The story of Yukon is all too familiar to Lee, who grew up in Braddock near steel mills. She said kids in her neighborhood used to regularly wipe the orange and red dust off neighborhood porches and cars as a chore.
“When the dust clouds came over the town, you know, the kids would go out and they’d have to sweep it off the porches, they’d have to sweep it off of the cars, and that was just their daily routine,” she said.
Lee said she is working at the national level to keep support and funding flowing to the Environmental Protection Agency despite the Trump administration’s efforts to relinquish the agency’s regulatory powers.

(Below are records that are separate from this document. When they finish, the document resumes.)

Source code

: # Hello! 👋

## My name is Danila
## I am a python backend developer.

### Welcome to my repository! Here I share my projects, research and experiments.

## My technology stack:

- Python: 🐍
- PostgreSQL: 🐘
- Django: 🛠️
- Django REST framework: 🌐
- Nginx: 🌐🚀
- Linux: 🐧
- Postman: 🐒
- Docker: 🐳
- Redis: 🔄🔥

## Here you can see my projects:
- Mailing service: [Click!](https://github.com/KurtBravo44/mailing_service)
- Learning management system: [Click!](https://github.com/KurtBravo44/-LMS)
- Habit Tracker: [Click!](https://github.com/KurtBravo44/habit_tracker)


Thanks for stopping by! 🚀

Communities like Yukon rely on the EPA, Lee said.
Spadaro responded to Lee visiting the area Tuesday.
“We welcome Representative Summer Lee to talk with us and visit our Yukon facility so that she can see for herself our operations and not just hear the one-sided, extremely biased and often incorrect views of the Mountain Watershed Association,” Spadaro said in the company’s statement.
“Sewickley Creek is probably the most polluted stream in our watershed,” said Eric Harder, the Mountain Watershed Association’s Youghiogheny riverkeeper.
He said agricultural runoff and water from MAX contribute to the tributary’s condition. The association put up signs bordering the creek to warn of potential dangers.
Rose Dzubak said her granddaughters Georgia, 8, and Savannah, 6, have gone in the water to play occasionally.
“We try to keep them away from there as much as we can,” she said.